EAPS: Banklizenz für internationale Kartenakzeptanz

Im November 2007 schlossen sich europäische Banken zur EAPS (European Alliance of Payment Schemes) zusammen, um ihren Kunden den internationalen Einsatz ihrer bisher nur national gültigen Debitkarten (ec-Karten) zu erleichtern. Der Wunsch der deutschen Banken, die die Gründung dieser Allianz initiierten, war es, das nationale ec-cash-System auf den europaweit einheitlichen Zahlungsverkehrsraum SEPA vorzubereiten und da mit mehr Wettbewerb in den europäischen Kartenmarkt zu bringen.



Europäische Union und Europäische Zentral-bank (EZB) wollen mit SEPA, der Single Euro Payments Area, einen einheitlichen Euro-Zahlungsverkehrsraum ohne Unterschiede zwischen nationalen und grenzüberschreitenden Zahlungen schaffen.

Im Rahmen des Migrationsprozesses hat die deutsche Kreditwirtschaft auch ihre Debitkarten an die neuen Anforderungen angepasst. Die ausgegebenen Karten sind durch ein neues Akzeptanzlogo gekennzeichnet und tragen die Bezeichnung „girocard“.

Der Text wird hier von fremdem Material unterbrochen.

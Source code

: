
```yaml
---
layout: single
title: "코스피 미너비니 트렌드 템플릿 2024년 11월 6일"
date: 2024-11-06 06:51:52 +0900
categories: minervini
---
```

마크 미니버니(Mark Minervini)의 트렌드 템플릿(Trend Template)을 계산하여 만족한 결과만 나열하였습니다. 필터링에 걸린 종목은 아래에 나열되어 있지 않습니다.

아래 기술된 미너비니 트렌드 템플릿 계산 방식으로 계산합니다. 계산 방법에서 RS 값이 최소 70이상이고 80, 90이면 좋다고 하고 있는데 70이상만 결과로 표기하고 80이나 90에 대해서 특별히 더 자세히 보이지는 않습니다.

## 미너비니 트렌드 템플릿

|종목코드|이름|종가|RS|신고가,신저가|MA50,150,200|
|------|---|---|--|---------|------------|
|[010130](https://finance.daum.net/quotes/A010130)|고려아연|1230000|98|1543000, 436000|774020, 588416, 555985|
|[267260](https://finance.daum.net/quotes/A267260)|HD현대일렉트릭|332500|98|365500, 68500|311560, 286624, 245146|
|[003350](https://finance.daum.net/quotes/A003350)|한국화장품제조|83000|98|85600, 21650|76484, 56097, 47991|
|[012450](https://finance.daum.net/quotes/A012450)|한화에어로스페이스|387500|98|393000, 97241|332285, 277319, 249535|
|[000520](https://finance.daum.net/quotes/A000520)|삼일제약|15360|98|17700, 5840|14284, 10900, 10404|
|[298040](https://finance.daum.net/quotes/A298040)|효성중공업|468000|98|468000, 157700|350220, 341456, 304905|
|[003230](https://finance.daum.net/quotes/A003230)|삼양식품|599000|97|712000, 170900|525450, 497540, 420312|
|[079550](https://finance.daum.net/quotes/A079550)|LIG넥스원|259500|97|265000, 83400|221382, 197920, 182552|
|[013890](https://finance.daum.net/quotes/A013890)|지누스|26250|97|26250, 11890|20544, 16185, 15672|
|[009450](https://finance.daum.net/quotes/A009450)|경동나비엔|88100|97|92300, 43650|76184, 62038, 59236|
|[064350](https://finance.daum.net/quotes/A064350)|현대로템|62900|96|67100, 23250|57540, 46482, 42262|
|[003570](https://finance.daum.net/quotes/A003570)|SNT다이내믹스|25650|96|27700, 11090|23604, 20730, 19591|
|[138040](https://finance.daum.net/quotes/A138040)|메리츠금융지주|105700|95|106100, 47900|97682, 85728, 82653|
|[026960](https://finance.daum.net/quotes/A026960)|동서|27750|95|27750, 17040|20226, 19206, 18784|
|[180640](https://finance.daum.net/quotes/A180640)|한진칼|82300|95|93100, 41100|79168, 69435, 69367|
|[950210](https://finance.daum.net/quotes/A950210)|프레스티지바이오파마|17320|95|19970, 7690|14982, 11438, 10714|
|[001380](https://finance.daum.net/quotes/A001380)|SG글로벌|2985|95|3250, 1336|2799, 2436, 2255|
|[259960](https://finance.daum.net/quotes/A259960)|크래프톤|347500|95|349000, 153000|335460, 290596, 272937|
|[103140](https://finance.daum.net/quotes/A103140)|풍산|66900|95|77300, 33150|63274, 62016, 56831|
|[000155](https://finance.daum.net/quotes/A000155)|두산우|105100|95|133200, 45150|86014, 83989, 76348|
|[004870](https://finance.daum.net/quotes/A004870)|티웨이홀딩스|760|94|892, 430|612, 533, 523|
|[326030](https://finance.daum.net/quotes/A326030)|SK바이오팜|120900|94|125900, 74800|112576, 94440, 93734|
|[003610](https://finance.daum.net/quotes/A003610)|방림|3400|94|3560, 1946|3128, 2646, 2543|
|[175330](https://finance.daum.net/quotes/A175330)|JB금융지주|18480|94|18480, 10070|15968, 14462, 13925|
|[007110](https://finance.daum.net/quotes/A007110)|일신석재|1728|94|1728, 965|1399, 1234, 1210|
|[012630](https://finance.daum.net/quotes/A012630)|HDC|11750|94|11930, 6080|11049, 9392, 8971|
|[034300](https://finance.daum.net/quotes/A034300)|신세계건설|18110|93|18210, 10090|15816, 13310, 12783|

Von der internationalen Akzeptanz nationaler Debitkarten profitieren sowohl die Karteninhaber, die mit ihrer girocard grenzenlos shoppen und Bargeld abheben können, als auch Händler und Banken, die dadurch neue Umsatzpotenziale erschließen und Zahlungsgeschäfte effizienter gestalten können. Die internationale Akzeptanz wird gekennzeichnet durch das neue Signet „EAPS“, das künftig an den Türen der Geschäfte neben den Akzeptanzzeichen von girocard oder Kreditkarten zu finden sein wird. Es signalisiert Käufern aus dem Ausland deutlich, wo sie mit ihrer Karte bezahlen können.